HOW TO COMPLETE THIS TASK:
Within the entries below, find the portion that opens with the line containing "L.~Hetzel, et al." and closes with the line containing "L.~Paulo~de~Lima~Camillo.". Retype that portion exactly and only.

━━ DATA SHOWN

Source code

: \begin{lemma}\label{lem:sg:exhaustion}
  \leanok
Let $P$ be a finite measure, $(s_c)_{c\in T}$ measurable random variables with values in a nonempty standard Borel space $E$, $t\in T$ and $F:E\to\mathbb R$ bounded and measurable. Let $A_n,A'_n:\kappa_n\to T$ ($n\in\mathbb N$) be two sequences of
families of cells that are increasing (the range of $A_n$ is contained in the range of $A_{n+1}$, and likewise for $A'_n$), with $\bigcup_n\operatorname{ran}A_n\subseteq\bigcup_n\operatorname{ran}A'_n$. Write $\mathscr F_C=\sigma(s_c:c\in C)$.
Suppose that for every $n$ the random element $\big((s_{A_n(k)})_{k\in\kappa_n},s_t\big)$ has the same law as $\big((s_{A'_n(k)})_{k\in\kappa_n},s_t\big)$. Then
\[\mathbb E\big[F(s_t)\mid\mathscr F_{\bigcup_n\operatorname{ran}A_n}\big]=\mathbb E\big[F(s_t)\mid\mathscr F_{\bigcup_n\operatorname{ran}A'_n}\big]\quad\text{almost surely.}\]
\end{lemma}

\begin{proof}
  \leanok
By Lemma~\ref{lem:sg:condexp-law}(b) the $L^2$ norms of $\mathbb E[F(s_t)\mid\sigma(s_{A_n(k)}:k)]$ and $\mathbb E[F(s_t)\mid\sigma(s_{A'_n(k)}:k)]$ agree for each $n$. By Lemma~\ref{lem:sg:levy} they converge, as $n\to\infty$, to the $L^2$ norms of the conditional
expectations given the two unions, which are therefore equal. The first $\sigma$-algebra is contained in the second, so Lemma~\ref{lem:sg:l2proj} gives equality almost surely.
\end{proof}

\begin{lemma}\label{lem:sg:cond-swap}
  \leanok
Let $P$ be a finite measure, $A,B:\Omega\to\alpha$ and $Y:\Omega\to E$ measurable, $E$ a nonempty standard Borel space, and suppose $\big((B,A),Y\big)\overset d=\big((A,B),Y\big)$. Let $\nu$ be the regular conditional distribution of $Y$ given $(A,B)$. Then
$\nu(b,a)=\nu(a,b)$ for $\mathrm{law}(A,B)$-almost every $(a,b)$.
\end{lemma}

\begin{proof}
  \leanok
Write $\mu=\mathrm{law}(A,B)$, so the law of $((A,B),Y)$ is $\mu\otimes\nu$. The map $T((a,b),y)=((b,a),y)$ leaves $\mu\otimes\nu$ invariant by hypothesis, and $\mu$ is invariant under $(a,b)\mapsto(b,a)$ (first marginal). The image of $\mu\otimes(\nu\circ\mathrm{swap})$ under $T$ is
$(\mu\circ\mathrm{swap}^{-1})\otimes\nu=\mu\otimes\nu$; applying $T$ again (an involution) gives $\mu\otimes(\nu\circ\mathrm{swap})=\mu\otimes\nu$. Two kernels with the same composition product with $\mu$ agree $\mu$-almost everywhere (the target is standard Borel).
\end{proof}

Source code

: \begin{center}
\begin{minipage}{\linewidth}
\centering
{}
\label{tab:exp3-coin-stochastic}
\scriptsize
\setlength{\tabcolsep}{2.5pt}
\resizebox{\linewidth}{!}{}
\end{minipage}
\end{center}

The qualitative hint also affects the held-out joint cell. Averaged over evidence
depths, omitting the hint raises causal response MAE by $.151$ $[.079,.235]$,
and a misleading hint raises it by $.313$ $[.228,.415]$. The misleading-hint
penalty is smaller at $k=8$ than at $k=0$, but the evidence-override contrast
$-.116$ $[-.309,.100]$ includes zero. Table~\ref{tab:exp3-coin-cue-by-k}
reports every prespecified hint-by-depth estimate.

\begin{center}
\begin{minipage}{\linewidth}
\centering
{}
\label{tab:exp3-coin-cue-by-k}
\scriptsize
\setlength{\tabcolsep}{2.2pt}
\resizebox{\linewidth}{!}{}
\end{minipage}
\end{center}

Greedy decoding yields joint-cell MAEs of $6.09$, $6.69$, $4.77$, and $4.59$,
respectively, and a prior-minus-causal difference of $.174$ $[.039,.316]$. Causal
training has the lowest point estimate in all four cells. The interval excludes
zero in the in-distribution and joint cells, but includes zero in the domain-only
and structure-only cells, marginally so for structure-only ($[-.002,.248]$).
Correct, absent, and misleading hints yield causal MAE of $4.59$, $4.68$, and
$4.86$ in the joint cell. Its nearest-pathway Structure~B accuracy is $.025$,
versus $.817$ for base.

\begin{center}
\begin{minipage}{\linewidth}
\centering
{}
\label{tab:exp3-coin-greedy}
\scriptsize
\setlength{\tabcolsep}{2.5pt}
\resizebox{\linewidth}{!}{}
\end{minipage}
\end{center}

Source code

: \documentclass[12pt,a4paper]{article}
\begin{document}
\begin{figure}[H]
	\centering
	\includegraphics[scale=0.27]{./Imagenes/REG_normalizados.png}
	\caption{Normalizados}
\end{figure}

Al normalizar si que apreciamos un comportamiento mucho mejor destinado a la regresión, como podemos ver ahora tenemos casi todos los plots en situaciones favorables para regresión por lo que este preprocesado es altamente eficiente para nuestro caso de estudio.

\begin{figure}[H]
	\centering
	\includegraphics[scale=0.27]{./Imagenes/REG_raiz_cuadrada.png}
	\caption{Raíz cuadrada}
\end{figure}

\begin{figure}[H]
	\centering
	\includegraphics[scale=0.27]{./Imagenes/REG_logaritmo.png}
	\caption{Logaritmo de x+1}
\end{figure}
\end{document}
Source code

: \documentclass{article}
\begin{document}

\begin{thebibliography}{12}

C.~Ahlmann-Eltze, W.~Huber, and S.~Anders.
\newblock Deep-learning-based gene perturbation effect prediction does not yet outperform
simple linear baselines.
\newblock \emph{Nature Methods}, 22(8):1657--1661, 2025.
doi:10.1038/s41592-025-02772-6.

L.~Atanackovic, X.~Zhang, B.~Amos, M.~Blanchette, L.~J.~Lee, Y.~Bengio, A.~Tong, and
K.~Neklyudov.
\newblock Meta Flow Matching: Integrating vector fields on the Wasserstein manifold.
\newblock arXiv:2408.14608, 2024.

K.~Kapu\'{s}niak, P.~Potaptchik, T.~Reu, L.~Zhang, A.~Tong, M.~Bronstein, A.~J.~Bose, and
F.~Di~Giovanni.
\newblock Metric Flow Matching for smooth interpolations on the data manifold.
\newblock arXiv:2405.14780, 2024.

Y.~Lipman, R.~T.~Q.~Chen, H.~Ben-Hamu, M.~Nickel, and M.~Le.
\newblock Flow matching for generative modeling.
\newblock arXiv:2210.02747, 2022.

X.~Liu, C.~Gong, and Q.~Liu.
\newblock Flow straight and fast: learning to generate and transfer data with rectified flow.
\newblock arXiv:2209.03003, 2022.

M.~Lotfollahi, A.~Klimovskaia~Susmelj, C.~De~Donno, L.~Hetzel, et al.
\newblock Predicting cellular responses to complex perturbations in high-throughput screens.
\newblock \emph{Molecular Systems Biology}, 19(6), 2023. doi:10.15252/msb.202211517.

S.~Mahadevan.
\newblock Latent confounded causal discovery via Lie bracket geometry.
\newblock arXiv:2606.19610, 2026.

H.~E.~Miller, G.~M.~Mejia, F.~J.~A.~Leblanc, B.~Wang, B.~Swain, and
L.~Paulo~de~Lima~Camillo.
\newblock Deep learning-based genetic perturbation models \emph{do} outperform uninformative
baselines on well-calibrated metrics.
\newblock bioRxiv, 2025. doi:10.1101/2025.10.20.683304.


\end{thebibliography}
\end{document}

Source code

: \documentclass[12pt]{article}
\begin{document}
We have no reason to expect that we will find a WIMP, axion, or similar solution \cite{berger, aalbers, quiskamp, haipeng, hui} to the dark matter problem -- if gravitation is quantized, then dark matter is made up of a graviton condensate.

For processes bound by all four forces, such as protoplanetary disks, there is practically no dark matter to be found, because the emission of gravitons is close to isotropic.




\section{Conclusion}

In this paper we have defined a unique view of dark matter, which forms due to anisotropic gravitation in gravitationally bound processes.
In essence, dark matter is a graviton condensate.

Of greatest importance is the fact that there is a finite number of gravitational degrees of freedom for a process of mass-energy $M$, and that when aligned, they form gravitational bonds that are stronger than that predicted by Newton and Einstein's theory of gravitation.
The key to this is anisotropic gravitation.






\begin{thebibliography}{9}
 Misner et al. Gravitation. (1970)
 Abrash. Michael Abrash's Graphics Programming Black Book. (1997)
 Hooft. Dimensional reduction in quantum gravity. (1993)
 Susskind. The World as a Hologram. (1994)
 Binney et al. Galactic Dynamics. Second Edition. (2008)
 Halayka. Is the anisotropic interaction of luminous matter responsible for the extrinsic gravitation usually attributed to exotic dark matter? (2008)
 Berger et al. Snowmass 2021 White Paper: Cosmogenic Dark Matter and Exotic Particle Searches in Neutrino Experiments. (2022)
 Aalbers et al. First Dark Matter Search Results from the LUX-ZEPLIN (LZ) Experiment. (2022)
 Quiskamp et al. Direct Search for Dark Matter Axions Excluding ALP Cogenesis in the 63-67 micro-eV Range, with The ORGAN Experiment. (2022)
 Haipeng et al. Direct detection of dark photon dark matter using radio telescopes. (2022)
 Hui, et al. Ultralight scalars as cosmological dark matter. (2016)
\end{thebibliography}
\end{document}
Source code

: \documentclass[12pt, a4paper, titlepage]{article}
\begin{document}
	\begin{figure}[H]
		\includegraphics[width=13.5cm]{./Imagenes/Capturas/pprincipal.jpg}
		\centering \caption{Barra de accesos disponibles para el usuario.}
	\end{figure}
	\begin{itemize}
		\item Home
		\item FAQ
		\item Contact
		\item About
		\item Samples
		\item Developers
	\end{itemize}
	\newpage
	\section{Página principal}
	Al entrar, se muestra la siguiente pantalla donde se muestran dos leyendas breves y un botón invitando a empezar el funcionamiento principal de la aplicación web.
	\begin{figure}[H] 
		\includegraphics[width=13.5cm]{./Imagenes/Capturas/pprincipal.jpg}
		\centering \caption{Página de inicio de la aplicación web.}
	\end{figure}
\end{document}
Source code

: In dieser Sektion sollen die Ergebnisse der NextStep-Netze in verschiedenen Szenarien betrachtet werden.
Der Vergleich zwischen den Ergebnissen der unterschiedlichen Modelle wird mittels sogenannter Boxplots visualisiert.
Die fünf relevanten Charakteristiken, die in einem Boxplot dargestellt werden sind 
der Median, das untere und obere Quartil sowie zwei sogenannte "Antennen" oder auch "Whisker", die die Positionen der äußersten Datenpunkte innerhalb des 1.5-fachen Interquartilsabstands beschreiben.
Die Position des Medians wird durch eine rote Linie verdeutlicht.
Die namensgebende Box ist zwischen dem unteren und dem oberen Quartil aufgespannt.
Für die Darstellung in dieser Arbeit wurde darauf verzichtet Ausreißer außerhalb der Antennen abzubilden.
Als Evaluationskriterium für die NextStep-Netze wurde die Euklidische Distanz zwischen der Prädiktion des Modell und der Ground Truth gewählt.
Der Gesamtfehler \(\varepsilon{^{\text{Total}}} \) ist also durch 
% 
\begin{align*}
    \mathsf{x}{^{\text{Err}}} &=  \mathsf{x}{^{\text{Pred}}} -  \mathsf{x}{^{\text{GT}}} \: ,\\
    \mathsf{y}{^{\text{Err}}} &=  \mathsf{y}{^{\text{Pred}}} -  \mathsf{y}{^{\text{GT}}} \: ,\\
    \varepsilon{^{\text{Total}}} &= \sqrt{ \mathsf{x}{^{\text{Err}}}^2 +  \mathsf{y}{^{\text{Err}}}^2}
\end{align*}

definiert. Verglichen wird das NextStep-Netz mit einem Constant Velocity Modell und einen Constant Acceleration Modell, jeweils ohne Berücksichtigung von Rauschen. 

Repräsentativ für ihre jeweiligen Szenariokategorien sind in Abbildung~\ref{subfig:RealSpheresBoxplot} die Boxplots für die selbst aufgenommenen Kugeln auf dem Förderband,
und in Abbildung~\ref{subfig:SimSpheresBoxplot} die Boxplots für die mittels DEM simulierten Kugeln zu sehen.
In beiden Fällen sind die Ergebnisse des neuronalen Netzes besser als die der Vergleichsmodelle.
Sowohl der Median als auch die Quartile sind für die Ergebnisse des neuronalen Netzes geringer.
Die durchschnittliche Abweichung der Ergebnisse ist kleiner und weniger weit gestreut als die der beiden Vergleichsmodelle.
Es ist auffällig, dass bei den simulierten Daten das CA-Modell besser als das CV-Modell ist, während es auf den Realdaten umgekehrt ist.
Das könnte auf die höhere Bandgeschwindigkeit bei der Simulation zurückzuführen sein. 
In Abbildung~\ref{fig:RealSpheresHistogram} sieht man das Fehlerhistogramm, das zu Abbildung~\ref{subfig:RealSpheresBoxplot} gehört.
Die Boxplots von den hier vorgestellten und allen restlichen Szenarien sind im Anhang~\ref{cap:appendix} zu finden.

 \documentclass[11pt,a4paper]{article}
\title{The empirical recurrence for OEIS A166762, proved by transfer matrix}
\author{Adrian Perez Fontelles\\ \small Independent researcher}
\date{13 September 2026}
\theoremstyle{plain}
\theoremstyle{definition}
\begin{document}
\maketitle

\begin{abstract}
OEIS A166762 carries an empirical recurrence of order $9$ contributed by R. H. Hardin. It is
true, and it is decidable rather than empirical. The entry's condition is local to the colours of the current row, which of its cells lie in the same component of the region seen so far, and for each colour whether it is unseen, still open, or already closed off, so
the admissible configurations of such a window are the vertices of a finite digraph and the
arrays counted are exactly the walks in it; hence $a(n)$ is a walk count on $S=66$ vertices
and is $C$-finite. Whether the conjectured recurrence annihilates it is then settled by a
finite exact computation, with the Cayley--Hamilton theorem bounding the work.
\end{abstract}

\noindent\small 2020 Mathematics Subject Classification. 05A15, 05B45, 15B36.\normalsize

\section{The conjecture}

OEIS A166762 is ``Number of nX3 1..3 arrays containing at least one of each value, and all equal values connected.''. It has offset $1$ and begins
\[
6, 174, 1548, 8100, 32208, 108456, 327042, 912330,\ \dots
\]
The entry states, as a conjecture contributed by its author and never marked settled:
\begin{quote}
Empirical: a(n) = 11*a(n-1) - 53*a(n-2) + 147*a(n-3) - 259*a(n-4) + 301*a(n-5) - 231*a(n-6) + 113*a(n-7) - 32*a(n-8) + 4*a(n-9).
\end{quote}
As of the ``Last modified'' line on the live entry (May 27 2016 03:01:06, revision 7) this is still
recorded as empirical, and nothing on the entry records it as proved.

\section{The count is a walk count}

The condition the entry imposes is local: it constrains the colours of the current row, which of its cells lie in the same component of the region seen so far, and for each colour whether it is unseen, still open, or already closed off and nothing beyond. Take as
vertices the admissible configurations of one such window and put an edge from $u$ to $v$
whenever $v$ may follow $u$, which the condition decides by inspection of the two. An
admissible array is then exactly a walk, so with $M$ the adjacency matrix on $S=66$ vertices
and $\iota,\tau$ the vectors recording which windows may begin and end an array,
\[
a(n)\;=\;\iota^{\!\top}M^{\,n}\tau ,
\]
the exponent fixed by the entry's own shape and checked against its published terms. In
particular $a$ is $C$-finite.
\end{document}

━━━━

OUTPUT OF THE EXERCISE:
M.~Lotfollahi, A.~Klimovskaia~Susmelj, C.~De~Donno, L.~Hetzel, et al.
\newblock Predicting cellular responses to complex perturbations in high-throughput screens.
\newblock \emph{Molecular Systems Biology}, 19(6), 2023. doi:10.15252/msb.202211517.

S.~Mahadevan.
\newblock Latent confounded causal discovery via Lie bracket geometry.
\newblock arXiv:2606.19610, 2026.

H.~E.~Miller, G.~M.~Mejia, F.~J.~A.~Leblanc, B.~Wang, B.~Swain, and
L.~Paulo~de~Lima~Camillo.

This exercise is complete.